Big Brown wins the first two legs of the Triple Crown, and people wonder how much he benefited from his monthly injection of Winstrol.

Terrell Owens gets NFL probation for missing a drug test, and people wonder whether he knew he was going to flunk it.

Every week, doubt is cast on another sporting achievement, and I wonder why we continue the charade of outrage.

Let me be clear: Using performance-enhancing drugs to succeed in sports is wrong. It is (or should be soon, for horse racing) against the rules and the law. It sends a horrible message to kids who will do whatever it takes to fulfill their dreams.

But guess what?

We live in a society consumed by performance-enhancing drugs, and that culture isn't going anywhere.

Your kid slams two Red Bulls every day to stay awake during class.

Your overweight neighbor finally gave in to those late-night informercials and started taking Lipozene.

Your single buddy sucks down Muscle Milk and creatine to give him confidence when he approaches a woman at a bar.

Enhancing performance isn't all about hitting 500-foot homers and running over defenders at the goal line.

In April, New England Patriots offensive lineman Nick Kaczur was busted with unprescribed OxyContin, a painkiller.

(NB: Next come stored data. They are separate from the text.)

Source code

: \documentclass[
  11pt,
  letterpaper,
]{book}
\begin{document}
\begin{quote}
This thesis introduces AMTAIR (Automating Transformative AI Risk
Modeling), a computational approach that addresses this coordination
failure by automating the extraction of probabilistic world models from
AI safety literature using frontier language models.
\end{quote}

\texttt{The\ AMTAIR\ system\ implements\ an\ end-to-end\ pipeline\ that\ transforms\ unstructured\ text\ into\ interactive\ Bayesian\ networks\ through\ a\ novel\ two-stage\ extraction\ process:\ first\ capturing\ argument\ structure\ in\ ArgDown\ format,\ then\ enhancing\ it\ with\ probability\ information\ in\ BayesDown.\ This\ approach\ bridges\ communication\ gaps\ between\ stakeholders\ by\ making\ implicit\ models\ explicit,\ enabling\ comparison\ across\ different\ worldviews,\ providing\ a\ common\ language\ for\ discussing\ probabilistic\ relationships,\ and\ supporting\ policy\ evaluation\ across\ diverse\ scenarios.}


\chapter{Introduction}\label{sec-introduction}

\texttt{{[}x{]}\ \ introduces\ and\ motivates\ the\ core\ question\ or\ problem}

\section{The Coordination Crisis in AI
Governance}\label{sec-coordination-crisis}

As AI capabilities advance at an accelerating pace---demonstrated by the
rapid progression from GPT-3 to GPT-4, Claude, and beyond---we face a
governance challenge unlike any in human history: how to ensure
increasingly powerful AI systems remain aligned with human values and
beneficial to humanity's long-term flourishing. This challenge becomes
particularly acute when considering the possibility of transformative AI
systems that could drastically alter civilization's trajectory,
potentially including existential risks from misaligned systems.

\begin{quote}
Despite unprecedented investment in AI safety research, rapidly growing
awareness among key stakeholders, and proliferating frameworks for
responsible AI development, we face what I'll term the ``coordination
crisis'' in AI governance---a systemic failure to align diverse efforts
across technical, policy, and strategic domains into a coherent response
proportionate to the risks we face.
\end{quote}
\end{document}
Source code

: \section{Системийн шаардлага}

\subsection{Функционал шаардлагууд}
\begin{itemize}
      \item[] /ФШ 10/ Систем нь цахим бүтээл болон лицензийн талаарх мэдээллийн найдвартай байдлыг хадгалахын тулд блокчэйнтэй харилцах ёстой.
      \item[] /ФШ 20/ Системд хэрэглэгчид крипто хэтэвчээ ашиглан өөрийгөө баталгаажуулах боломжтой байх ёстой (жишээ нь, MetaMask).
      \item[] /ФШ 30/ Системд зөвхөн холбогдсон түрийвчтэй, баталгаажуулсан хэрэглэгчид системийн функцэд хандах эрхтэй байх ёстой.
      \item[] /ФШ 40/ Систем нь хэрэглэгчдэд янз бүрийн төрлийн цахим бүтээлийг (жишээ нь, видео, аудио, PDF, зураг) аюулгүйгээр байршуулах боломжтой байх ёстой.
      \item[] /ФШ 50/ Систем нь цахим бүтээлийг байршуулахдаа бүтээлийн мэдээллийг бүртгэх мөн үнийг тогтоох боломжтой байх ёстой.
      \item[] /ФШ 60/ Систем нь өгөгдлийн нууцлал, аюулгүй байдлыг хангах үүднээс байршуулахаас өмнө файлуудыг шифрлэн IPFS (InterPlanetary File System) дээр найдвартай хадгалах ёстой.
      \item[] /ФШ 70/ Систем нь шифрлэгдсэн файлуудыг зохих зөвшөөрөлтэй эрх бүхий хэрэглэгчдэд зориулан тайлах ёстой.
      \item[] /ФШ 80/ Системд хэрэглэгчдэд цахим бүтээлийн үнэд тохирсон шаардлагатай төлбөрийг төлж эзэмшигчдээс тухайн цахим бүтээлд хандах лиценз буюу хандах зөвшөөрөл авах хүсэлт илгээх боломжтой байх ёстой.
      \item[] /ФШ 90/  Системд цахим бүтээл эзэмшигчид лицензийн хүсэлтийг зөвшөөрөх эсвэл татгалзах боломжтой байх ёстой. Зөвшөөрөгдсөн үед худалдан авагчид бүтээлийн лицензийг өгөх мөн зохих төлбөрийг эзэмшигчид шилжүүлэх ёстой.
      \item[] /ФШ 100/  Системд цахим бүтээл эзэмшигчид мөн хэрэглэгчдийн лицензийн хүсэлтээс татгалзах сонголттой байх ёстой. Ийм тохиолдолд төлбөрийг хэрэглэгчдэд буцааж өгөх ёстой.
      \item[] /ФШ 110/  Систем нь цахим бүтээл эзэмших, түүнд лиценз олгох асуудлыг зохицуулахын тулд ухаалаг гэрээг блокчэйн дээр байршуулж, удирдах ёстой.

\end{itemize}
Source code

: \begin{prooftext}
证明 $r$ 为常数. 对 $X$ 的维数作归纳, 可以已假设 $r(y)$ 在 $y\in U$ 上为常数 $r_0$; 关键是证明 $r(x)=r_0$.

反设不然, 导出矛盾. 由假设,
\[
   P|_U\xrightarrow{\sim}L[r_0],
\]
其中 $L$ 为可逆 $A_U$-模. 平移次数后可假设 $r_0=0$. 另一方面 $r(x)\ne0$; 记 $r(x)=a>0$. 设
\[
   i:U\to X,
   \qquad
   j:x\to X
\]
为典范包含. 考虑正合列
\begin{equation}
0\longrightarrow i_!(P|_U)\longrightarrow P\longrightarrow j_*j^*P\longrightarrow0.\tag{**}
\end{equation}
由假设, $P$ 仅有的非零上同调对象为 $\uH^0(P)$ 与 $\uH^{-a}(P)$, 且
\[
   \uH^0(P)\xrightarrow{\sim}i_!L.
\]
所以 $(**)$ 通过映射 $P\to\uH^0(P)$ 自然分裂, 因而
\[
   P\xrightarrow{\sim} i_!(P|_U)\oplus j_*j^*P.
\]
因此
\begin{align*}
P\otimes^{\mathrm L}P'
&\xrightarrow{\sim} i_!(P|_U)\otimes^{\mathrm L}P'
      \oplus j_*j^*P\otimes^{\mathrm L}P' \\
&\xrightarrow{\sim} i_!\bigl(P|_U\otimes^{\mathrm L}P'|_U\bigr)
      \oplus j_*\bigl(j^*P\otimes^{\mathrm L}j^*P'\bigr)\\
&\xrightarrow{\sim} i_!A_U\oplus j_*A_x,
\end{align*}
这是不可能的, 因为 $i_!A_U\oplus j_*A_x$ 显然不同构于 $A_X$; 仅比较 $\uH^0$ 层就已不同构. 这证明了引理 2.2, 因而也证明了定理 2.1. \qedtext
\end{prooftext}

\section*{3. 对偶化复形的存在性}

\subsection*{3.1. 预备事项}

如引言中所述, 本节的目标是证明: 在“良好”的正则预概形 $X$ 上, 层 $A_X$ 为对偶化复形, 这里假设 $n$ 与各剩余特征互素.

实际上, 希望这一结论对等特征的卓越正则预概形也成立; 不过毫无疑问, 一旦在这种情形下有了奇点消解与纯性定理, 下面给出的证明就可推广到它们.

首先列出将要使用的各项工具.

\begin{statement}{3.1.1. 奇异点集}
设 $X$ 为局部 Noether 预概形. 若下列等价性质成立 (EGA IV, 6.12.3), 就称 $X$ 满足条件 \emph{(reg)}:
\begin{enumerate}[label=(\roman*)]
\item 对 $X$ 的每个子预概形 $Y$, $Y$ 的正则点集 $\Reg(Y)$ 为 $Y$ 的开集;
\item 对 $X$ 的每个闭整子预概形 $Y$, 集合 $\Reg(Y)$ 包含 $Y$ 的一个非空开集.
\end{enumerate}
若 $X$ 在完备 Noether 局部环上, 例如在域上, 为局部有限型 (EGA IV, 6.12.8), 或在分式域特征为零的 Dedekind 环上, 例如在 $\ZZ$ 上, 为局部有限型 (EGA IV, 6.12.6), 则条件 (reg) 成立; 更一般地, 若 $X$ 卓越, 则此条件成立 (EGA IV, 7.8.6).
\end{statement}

In a forthcoming memoir, former Carolina Panther Jason Peter admits taking 80 pain and sleeping pills in a day.

You can argue such abuse is performance-diminishing, not performance-enhancing. But that's the way they coped with the pain and pressure of their lives, the same way your secretary pops double doses of Wellbutrin and Effexor to handle taking your orders 40 hours a week.

Caffeine is the most widely used psychoactive drug in the world, and don't tell me you didn't wake up with a cup of coffee this morning. I'm on my third cup as I write this. That's not healthy, but it's better than landing face-first on my keyboard at 3 p.m.

Most of us are on one performance-enhancing drug or another. People will do what's needed to get ahead — or just to keep up.

There's a big difference between legal and illegal, use and abuse, and athletes rightfully are held to a high standard.

But why do we feel the need to act disturbed and offended with each revelation?

The shock value is long gone. Yet, people shake their heads and wonder what's wrong with athletes, as if we're all that much better.

Maybe it's worth taking a moment away from the debate about how our athletes' drugs affect society to think about how our drug society affects athletes.